Lesson 3.7: General Construction of Confidence Intervals (CIs)

We now begin 'Act III' of our module: Inference. A single-point estimate is our 'best guess,' but it's almost certainly wrong. In this lesson, we learn how to build a Confidence Interval (CI)—a range of plausible values for the true parameter—and, crucially, how to interpret it correctly.

Part 1: From a Point to a Range

So far, we have focused on finding a **point estimate**, like $\hat{\beta}_1 = 1.2$ . This is our single best guess for the true parameter.

The problem? It gives us no sense of our **precision** or **uncertainty**. Is the true $\beta_1$ likely between 1.1 and 1.3? Or is it between -5.0 and 7.4? Our point estimate $\hat{\beta}_1=1.2$ is the same in both cases, but our confidence in it is vastly different.
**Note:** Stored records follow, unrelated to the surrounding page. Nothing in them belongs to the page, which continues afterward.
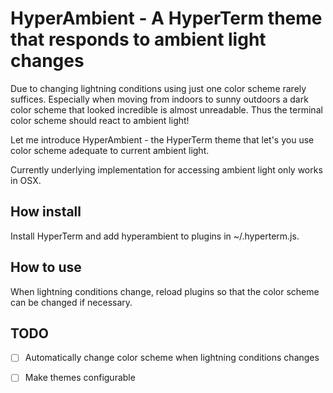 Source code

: # HyperAmbient - A HyperTerm theme that responds to ambient light changes

Due to changing lightning conditions using just one color scheme rarely suffices. Especially when moving from indoors to sunny outdoors a dark color scheme that looked incredible is almost unreadable.
Thus the terminal color scheme should react to ambient light!

Let me introduce HyperAmbient - the HyperTerm theme that let's you use color scheme adequate to current ambient light.

Currently underlying implementation for accessing ambient light only works in OSX.

## How install

Install HyperTerm and add hyperambient to plugins in ~/.hyperterm.js.

## How to use

When lightning conditions change, reload plugins so that the color scheme can be changed if necessary.

## TODO

- [ ] Automatically change color scheme when lightning conditions changes
- [ ] Make themes configurable

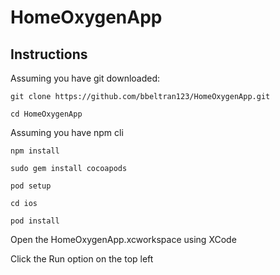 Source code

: # HomeOxygenApp

## Instructions

Assuming you have git downloaded:

`git clone https://github.com/bbeltran123/HomeOxygenApp.git`

`cd HomeOxygenApp`

Assuming you have npm cli

`npm install`

`sudo gem install cocoapods`

`pod setup`

`cd ios`

`pod install`

Open the HomeOxygenApp.xcworkspace using XCode

Click the Run option on the top left
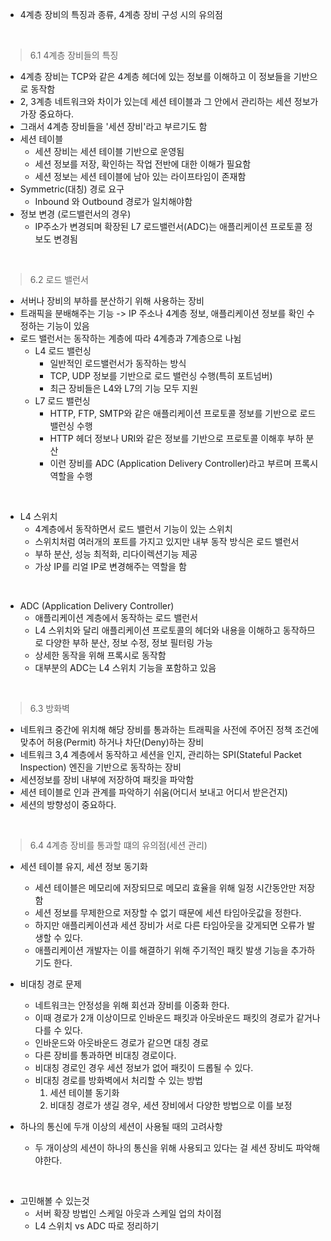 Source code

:  - 4계층 장비의 특징과 종류, 4계층 장비 구성 시의 유의점

  
 <br>

 >6.1 4계층 장비들의 특징

  - 4계층 장비는 TCP와 같은 4계층 헤더에 있는 정보를 이해하고 이 정보들을 기반으로 동작함
  - 2, 3계층 네트워크와 차이가 있는데 세션 테이블과 그 안에서 관리하는 세션 정보가 가장 중요하다.
  - 그래서 4계층 장비들을 '세션 장비'라고 부르기도 함
  - 세션 테이블
    - 세션 장비는 세션 테이블 기반으로 운영됨
    - 세션 정보를 저장, 확인하는 작업 전반에 대한 이해가 필요함
    - 세션 정보는 세션 테이블에 남아 있는 라이프타임이 존재함
  - Symmetric(대칭) 경로 요구
    - Inbound 와 Outbound 경로가 일치해야함
  - 정보 변경 (로드밸런서의 경우)
    - IP주소가 변경되며 확장된 L7 로드밸런서(ADC)는 애플리케이션 프로토콜 정보도 변경됨

    

<br>

 >6.2 로드 밸런서
  - 서버나 장비의 부하를 분산하기 위해 사용하는 장비
  - 트래픽을 분배해주는 기능 -> IP 주소나 4계층 정보, 애플리케이션 정보를 확인 수정하는 기능이 있음
  - 로드 밸런서는 동작하는 계층에 따라 4계층과 7계층으로 나뉨
    - L4 로드 밸런싱
      - 일반적인 로드밸런서가 동작하는 방식
      - TCP, UDP 정보를 기반으로 로드 밸런싱 수행(특히 포트넘버)
      - 최근 장비들은 L4와 L7의 기능 모두 지원
    - L7 로드 밸런싱
      - HTTP, FTP, SMTP와 같은 애플리케이션 프로토콜 정보를 기반으로 로드 밸런싱 수행
      - HTTP 헤더 정보나 URI와 같은 정보를 기반으로 프로토콜 이해후 부하 분산
      - 이런 장비를 ADC (Application Delivery Controller)라고 부르며 프록시 역할을 수행  

<br>

  - L4 스위치
    - 4계층에서 동작하면서 로드 밸런서 기능이 있는 스위치
    - 스위치처럼 여러개의 포트를 가지고 있지만 내부 동작 방식은 로드 밸런서
    - 부하 분산, 성능 최적화, 리다이렉션기능 제공
    - 가상 IP를 리얼 IP로 변경해주는 역할을 함

<br>

  - ADC (Application Delivery Controller)
    - 애플리케이션 계층에서 동작하는 로드 밸런서
    - L4 스위치와 달리 애플리케이션 프로토콜의 헤더와 내용을 이해하고 동작하므로 다양한 부하 분산, 정보 수정, 정보 필터링 가능
    - 상세한 동작을 위해 프록시로 동작함
    - 대부분의 ADC는 L4 스위치 기능을 포함하고 있음

<br>

>6.3 방화벽

  - 네트워크 중간에 위치해 해당 장비를 통과하는 트래픽을 사전에 주어진 정책 조건에 맞추어 허용(Permit) 하거나 차단(Deny)하는 장비
  - 네트워크 3,4 계층에서 동작하고 세션을 인지, 관리하는 SPI(Stateful Packet Inspection) 엔진을 기반으로 동작하는 장비
  - 세션정보를 장비 내부에 저장하여 패킷을 파악함
  - 세션 테이블로 인과 관계를 파악하기 쉬움(어디서 보내고 어디서 받은건지)
  - 세션의 방향성이 중요하다.
  

<br>

>6.4 4계층 장비를 통과할 떄의 유의점(세션 관리)

  - 세션 테이블 유지, 세션 정보 동기화
    - 세션 테이블은 메모리에 저장되므로 메모리 효율을 위해 일정 시간동안만 저장함
    - 세션 정보를 무제한으로 저장할 수 없기 때문에 세션 타임아웃값을 정한다.
    - 하지만 애플리케이션과 세션 장비가 서로 다른 타임아웃을 갖게되면 오류가 발생할 수 있다.
    - 애플리케이션 개발자는 이를 해결하기 위해 주기적인 패킷 발생 기능을 추가하기도 한다.
  - 비대칭 경로 문제
    - 네트워크는 안정성을 위해 회선과 장비를 이중화 한다.
    - 이때 경로가 2개 이상이므로 인바운드 패킷과 아웃바운드 패킷의 경로가 같거나 다를 수 있다.
    - 인바운드와 아웃바운드 경로가 같으면 대칭 경로
    - 다른 장비를 통과하면 비대칭 경로이다.
    - 비대칭 경로인 경우 세션 정보가 없어 패킷이 드롭될 수 있다.
    - 비대칭 경로를 방화벽에서 처리할 수 있는 방법
      1. 세션 테이블 동기화
      2. 비대칭 경로가 생길 경우, 세션 장비에서 다양한 방법으로 이를 보정

  - 하나의 통신에 두개 이상의 세션이 사용될 때의 고려사항
    - 두 개이상의 세션이 하나의 통신을 위해 사용되고 있다는 걸 세션 장비도 파악해야한다.

<br>


- 고민해볼 수 있는것
  - 서버 확장 방법인 스케일 아웃과 스케일 업의 차이점
  - L4 스위치 vs ADC 따로 정리하기


<br> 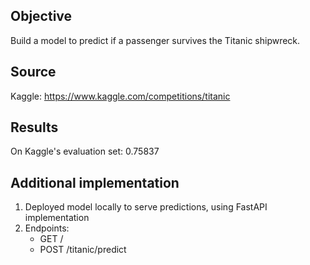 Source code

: ## Objective 
Build a model to predict if a passenger survives the Titanic shipwreck.

## Source 
Kaggle: https://www.kaggle.com/competitions/titanic

## Results
On Kaggle's evaluation set: 0.75837

## Additional implementation 
1. Deployed model locally to serve predictions, using FastAPI implementation
2. Endpoints: 
    - GET / 
    - POST /titanic/predict  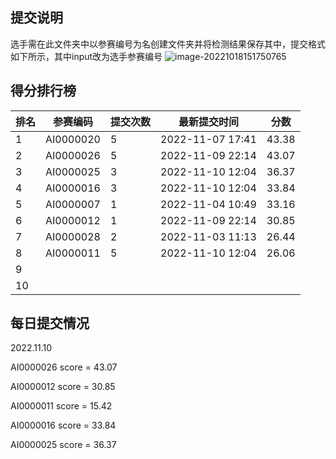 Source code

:## 提交说明

选手需在此文件夹中以参赛编号为名创建文件夹并将检测结果保存其中，提交格式如下所示，其中input改为选手参赛编号
![image-20221018151750765](https://user-images.githubusercontent.com/69101221/196369534-511fb2f1-499d-4563-ad26-47bfb904e68c.png)

## 得分排行榜

| 排名 | 参赛编码  | 提交次数 | 最新提交时间     | 分数  |
| ---- | --------- | -------- | ---------------- | ----- |
| 1    | AI0000020 | 5        | 2022-11-07 17:41 | 43.38 |
| 2    | AI0000026 | 5       | 2022-11-09 22:14 | 43.07 |
| 3    | AI0000025 | 3        | 2022-11-10 12:04 | 36.37 |
| 4    | AI0000016 | 3        | 2022-11-10 12:04 | 33.84 |
| 5    | AI0000007 | 1        | 2022‎-11‎-‎04‎ 10:49 | 33.16 |
| 6    | AI0000012 | 1        | 2022-11-09 22:14 | 30.85 |
| 7    | AI0000028 | 2        | 2022‎-11‎-‎03‎ 11:13 | 26.44 |
| 8   | AI0000011 | 5 | 2022-11-10 12:04 | 26.06 |
| 9    |           |          |                  |       |
| 10   |           |          |                  |       |

## 每日提交情况

2022.11.10

AI0000026 score = 43.07

AI0000012 score = 30.85

AI0000011 score = 15.42

AI0000016 score = 33.84

AI0000025 score = 36.37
A Confidence Interval solves this by providing a "margin of error" around our best guess.

Definition: Confidence Interval

A $100(1-\alpha)\%$ Confidence Interval for a parameter $\theta$ is a random interval, calculated from the sample, which contains the true (unknown) population parameter $\theta$ in $100(1-\alpha)\%$ of repeated experiments.

The #1 Most Important Interpretation

The meaning of "95% confidence" is the most misunderstood concept in introductory statistics.

WRONG INTERPRETATION:

"There is a 95% probability that the true mean $\mu$ is inside my calculated interval [10, 20]."

CORRECT INTERPRETATION:

"I am 95% confident in the *method* I used to construct this interval. If I were to draw 100 different samples and construct 100 intervals, I expect that 95 of those intervals would capture the true mean $\mu$ ."

The "Fishing Net" Analogy:

The true parameter $\mu$ is a fixed, stationary fish in a lake. Your confidence interval is a fishing net. A "95% confidence level" means you have a method of throwing the net that will succeed in catching the fish 95% of the time. The probability is in your *method*, not in the location of the fish.

Part 2: The Engine of CIs: The Pivotal Method

How do we construct an interval with this "95% capture rate" property? We need a special tool called a **pivotal quantity**.

What is a Pivot?

A "pivot" is a function of our data and the unknown parameter whose own probability distribution is known and **does not depend on the parameter**.

Example: The Z-statistic is the perfect pivot for the mean $\mu$ (when $\sigma$ is known).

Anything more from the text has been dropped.